In the spring, she will conduct research at HURI focusing on human behavior during the 1932-33 Famine in Soviet Ukraine, the Holodomor. Using archival documents and ethnographic findings, her study will analyze how people were transformed under extreme starvation and the threat of state violence, transformations that included psychological and psychiatric changes, on both individual and collective levels. While the changes encompass examples of heroism as well as violence, many Ukrainians became psychiatrically disturbed and capable of killing in order to survive. Additionally, her study will illuminate emotions and attitudes toward Soviet power and will reconstruct a conflicted portrait of the Ukrainian peasant.

Daniel Fedorowycz

The Eugene and Daymel Shklar Research Fellowships in Ukrainian Studies
Spring Semester

Daniel FedorowyczCurrently a doctoral candidate at the University of Oxford, Daniel Fedorowycz is interested in ethnic conflict, political violence, ethnic minority organizations, state-minority group relations, and World War II Eastern European history.

At HURI, he’ll conduct research on the Polish-Ukrainian conflict in the course of World War II , specifically examining how villages and neighbors turned on each other. While ethnic conflict literature tends to focus on factors explaining the onset of conflict, Fedorowycz intends to study the spatial distribution of violence within a conflict, noting that territories with similar characteristics often display very different levels of violence. Additionally, violence tends to occur in specific locales, rather than encompassing entire states. His research will include a micro-comparative analysis of about 250 villages in the interwar Polish county of Volodymyr-Volyns’kyi, giving strong attention to the events leading up to the 1943 ethnic cleansing of Volhynia.

Stella Ghervas

The Jaroslaw and Nadia Mihaychuk Postdoctoral Research Fellowships in Ukrainian Studies
Spring Semester

Stella GhervasStella Ghervas, an assistant professor at the University of Alabama at Birmingham, is working on a book project entitled, Calming the Waters? A New History of the Black Sea, 1774-1920s. Starting from the Russian expansion toward today’s coastal Ukraine and ending with the collapse of the Russian and Ottoman dynastic empires, her transnational study challenges the assumption that the Black Sea region is ontologically a playground for competition between nationalisms and frozen conflicts. Instead, by examining a period when the sea was “thawed,” she will explore the transformations caused by the influx of new populations, the surge of the economy, the development of cities, and the subsequent effect on populations that were previously settled there.

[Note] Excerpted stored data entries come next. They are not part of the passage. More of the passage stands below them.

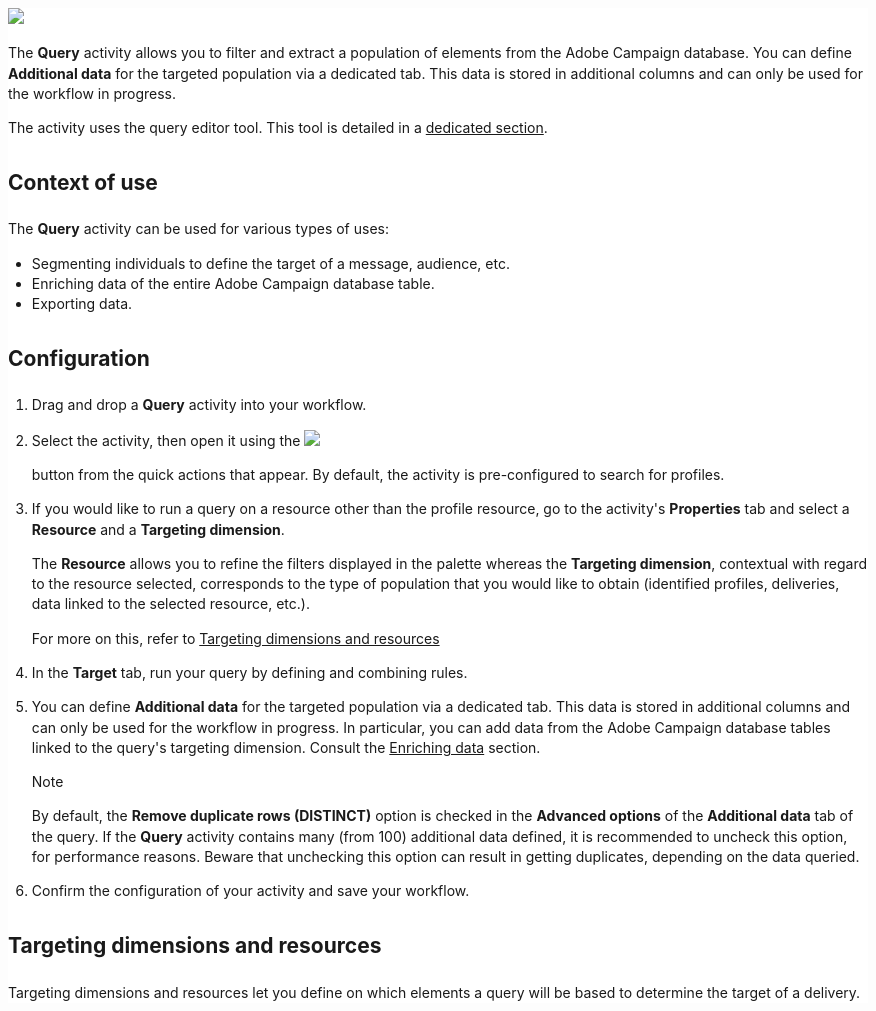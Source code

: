 ![](assets/query.png)

The **Query** activity allows you to filter and extract a population of elements from the Adobe Campaign database. You can define **Additional data** for the targeted population via a dedicated tab. This data is stored in additional columns and can only be used for the workflow in progress.

The activity uses the query editor tool. This tool is detailed in a [dedicated section](../../automating/using/editing-queries.md#about-query-editor).

## <p>Context of use</p>

The **Query** activity can be used for various types of uses:

* Segmenting individuals to define the target of a message, audience, etc.
* Enriching data of the entire Adobe Campaign database table.
* Exporting data.

## <p>Configuration</p>

1. Drag and drop a **Query** activity into your workflow.
1. Select the activity, then open it using the  ![](assets/edit_darkgrey-24px.png)

   button from the quick actions that appear. By default, the activity is pre-configured to search for profiles.
1. If you would like to run a query on a resource other than the profile resource, go to the activity's **Properties** tab and select a **Resource** and a **Targeting dimension**.

   The **Resource** allows you to refine the filters displayed in the palette whereas the **Targeting dimension**, contextual with regard to the resource selected, corresponds to the type of population that you would like to obtain (identified profiles, deliveries, data linked to the selected resource, etc.).

   For more on this, refer to [Targeting dimensions and resources](../../automating/using/query.md#targeting-dimensions-and-resources)

1. In the **Target** tab, run your query by defining and combining rules.
1. You can define **Additional data** for the targeted population via a dedicated tab. This data is stored in additional columns and can only be used for the workflow in progress. In particular, you can add data from the Adobe Campaign database tables linked to the query's targeting dimension. Consult the [Enriching data](../../automating/using/query.md#enriching-data) section.

   >[!NOTE]
   >
   >By default, the **Remove duplicate rows (DISTINCT)** option is checked in the **Advanced options** of the **Additional data** tab of the query. If the **Query** activity contains many (from 100) additional data defined, it is recommended to uncheck this option, for performance reasons. Beware that unchecking this option can result in getting duplicates, depending on the data queried.

1. Confirm the configuration of your activity and save your workflow.

## <p>Targeting dimensions and resources</p>

Targeting dimensions and resources let you define on which elements a query will be based to determine the target of a delivery.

At HURI, Ghervas will work specifically on the aspects of the project that are connected with the coast of modern-day Ukraine, from Crimea to the mouth of the Danube, and its immediate vicinities.

Sait Ocakli

The Eugene and Daymel Shklar Research Fellowships in Ukrainian Studies
Spring Semester

Sait OcakliCurrently an instructor at Bilkent University in Ankara, Turkey, Sait Ocakli comes to HURI in the spring to conduct postdoctoral research on the warfare and diplomacy of the Crimean Khanate. Focusing specifically on the second reign of Khan Mehmed Giray IV (1654-1666), Ocakli aims to analyze the attitude of the leader toward the Muscovite-Polish conflict over Ukraine after the Treaty of Pereyaslav. This was the first time the Cossacks switched their allegiance from the Poland-Lithuanian Commonwealth to Muscovy.

Ocakli’s research interests include the diplomatic history of Eastern Europe (15th-18th centuries), the Golden Horde Empire and its successors. At HURI, he will examine historiographies, including how the Treaty of Pereyaslav was interpreted, and unpublished diplomatic correspondence of Mehmed Giray and his entourage with Ukrainian Cossacks, Poland-Lithuania, Muscovy, and the Ottoman Porte.